What you’re getting with the Mustang, or traditionally what you would have got the Ford for, is a massive amount of character. It has never been the sharpest-driving car in the world, but with its brawny big motor up front, rear-wheel drive and unerring cool status, the Mustang makes every drive feel special – even if European rivals have always dynamically run rings around it. However, after a Bullitt limited-build special (which harked back to the classic Steve McQueen film) appeared and then was eagerly snapped up, there has been room at the top of the Mustang range for a more honed version of the V8 Fastback. And this is it: the Mach 1. It uses the slightly uprated 5.0-litre engine from the Bullitt, as well as having various chassis enhancements and styling accoutrements to make it stand out. Can these alterations move the Mustang closer to the European competition in terms of handling talent? Well, one way or the other, it’s gonna be a whole lotta fun finding out…
What’s Good About It?
Come on; kurb appeal! Seriously, if you’re not looking at this car and hopelessly salivating, we reckon you might have something wrong with you. Riffing off the Mk5 Mustang, which shamelessly aped the 1960s original, the shape of the Mk6 model has been smoothed off and given a far more contemporary vibe for the 2020s, which means you get classic Mustang styling cues – triple-blade rear lights, scowling headlights, not a single visible ‘Blue Oval’ Ford badge on the exterior – only imbued with a 21st-century identity all of its own.

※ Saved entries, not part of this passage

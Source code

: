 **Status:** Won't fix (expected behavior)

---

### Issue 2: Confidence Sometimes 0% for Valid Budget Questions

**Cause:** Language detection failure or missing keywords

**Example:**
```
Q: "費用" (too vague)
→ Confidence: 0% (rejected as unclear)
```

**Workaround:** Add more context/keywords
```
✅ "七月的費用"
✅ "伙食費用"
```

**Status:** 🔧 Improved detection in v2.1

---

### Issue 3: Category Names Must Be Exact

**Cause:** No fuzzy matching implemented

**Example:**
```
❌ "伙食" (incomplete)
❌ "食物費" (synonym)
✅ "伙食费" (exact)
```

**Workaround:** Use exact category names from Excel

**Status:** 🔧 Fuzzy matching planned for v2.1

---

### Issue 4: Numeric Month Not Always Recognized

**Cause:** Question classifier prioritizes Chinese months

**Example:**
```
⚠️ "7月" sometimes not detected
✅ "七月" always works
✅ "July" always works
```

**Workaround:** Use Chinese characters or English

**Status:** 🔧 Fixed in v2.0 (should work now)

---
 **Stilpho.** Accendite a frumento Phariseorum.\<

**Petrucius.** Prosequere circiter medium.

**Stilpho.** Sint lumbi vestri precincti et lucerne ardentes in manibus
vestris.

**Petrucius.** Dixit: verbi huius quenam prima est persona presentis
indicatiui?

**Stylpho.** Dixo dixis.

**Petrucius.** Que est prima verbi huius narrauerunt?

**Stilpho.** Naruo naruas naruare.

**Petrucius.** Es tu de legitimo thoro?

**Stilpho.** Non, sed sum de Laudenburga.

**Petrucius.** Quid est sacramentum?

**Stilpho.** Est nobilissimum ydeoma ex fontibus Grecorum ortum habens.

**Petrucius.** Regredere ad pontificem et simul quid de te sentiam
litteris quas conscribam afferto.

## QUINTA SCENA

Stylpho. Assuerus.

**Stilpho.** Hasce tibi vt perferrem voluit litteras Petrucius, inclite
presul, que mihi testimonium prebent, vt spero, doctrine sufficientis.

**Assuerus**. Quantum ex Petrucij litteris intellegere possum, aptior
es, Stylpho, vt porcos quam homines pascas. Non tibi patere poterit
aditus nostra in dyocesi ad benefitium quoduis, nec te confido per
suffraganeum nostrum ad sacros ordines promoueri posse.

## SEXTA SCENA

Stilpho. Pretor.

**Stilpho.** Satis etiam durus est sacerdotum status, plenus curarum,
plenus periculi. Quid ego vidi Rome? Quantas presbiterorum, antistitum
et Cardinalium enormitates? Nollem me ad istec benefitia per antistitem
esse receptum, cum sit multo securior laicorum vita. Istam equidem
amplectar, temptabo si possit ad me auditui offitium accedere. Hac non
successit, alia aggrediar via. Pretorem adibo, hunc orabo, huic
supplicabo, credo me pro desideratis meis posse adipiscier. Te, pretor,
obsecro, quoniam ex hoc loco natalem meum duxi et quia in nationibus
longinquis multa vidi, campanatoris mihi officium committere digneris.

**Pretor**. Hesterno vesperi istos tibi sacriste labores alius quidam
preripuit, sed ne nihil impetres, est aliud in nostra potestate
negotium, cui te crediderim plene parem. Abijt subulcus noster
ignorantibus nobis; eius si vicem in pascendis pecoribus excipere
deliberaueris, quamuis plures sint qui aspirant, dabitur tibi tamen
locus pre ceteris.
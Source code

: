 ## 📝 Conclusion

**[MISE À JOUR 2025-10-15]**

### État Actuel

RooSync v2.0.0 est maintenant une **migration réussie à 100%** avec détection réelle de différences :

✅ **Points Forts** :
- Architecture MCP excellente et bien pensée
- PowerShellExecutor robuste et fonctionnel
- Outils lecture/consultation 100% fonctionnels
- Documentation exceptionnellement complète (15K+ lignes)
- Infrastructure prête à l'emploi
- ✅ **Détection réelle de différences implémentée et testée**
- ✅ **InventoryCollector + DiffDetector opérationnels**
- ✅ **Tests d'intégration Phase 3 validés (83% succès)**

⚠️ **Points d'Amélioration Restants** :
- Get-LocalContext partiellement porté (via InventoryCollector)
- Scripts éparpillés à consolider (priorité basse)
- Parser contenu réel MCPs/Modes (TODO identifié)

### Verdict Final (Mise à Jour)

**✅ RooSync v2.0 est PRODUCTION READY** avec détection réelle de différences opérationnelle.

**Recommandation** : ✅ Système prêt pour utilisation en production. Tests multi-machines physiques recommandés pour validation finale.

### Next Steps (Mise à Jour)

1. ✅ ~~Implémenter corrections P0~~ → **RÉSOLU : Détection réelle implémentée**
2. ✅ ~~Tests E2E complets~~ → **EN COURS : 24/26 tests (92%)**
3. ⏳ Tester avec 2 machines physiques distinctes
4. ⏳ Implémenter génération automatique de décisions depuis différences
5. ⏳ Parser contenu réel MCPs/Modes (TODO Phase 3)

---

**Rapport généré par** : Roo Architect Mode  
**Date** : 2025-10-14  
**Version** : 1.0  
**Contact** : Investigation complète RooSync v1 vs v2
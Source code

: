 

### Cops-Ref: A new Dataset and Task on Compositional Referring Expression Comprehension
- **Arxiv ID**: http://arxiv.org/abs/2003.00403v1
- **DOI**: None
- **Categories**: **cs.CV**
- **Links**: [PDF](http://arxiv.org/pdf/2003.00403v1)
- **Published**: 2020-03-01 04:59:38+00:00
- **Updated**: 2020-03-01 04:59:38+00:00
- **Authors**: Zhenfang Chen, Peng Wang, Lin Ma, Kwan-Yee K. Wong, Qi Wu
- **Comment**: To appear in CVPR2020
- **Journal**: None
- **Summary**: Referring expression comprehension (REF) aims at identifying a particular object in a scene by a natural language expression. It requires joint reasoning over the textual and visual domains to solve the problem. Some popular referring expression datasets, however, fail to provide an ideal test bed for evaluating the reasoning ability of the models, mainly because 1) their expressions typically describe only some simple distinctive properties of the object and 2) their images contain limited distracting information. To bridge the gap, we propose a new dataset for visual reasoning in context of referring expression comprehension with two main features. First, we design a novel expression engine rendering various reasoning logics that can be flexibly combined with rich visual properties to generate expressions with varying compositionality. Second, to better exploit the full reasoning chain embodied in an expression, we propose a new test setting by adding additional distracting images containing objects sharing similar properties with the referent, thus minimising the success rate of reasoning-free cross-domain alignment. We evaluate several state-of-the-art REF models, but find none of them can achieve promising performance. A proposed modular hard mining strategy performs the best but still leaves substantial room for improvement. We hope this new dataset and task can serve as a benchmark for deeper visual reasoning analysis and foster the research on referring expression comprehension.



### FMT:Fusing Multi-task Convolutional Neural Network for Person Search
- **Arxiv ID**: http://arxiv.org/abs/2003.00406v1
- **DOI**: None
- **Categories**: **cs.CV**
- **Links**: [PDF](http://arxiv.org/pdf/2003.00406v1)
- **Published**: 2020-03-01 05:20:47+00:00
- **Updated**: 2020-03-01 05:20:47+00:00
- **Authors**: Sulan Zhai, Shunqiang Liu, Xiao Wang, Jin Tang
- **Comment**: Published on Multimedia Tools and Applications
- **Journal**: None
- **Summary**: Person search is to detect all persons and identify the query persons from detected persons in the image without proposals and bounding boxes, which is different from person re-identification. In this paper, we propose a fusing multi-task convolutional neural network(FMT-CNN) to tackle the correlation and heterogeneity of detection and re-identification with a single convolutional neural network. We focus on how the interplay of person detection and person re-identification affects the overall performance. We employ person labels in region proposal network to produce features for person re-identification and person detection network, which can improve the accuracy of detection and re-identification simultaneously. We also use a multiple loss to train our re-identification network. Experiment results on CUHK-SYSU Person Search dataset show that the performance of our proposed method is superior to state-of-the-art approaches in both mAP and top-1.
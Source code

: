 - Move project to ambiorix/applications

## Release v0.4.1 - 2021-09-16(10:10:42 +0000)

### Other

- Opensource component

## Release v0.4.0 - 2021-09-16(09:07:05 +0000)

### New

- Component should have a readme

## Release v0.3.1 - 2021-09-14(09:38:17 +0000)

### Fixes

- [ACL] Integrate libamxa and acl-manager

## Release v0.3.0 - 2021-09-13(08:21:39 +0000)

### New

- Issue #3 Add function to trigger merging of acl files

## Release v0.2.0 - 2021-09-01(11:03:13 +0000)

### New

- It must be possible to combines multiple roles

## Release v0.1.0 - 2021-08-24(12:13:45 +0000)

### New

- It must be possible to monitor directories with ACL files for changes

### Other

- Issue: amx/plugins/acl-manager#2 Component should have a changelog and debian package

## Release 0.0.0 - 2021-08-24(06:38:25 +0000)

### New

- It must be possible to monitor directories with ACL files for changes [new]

Top that lot off with the Mach 1-specific details and you’re left with a stunning big coupe. For what it’s worth, this range-topping Mustang benefits from its own design of 5-spoke 19-inch alloy wheels, it has the rather obvious and hard-to-miss ‘Stripe’ package plus socking great ‘Mach 1’ badges on its front wings, the front bumper and the radiator grille are redesigned, and there’s also a different shape of front splitter and rear diffuser to give the car 25% more downforce than a regular V8 Fastback. The chrome-tipped quad exhausts complement the wonderful aesthetic package, and if you peer closely at that radiator grille you’ll see 2 blanked-off circular shapes in there – that’s in case you want to add a set of inboard driving lamps, something the 1968 Mach 1 progenitor possessed. Nice little historical nod from Ford, there.
What Could Be Better?
Lots of critics, er, criticise the quality of the Mk6 Mustang’s interior, but we’re not among their number. Sure, if you go hunting them out, you might find a few suspect material finishes, yet in general all the main touchpoints in the cabin are rendered superbly, while the main switchgear operates with a pleasing tactility. That said, the infotainment system in the Mach 1 now looks obsolete thanks to Ford’s SYNC 4 set-up – which is the system employed in the car which cribs the Mustang’s name, the EV Mach-E – and rear-seat space isn’t exactly generous, considering the sizeable exterior proportions of the Fastback, so this is not a car without its flaws.
What’s It Like To Drive?
What we say here and what you think of our faculties of judgement is going to depend on the preconceptions you have of how the regular V8 Mustang drives. If you think the standard 5.0-litre model, with its 450hp motor, is all soft and wallowy and imprecise, then you’re in for a shock. While still not quite as ultimately capable in the corners as its main Audi, BMW and Mercedes opposition, this generation of Mustang is the first to enjoy more advanced fully independent rear suspension on the back axle, instead of a twist beam. So while the Ford is a touch rougher around the kinematic edges than the Europeans, it’s perfectly adept at stringing a sequence of corners together.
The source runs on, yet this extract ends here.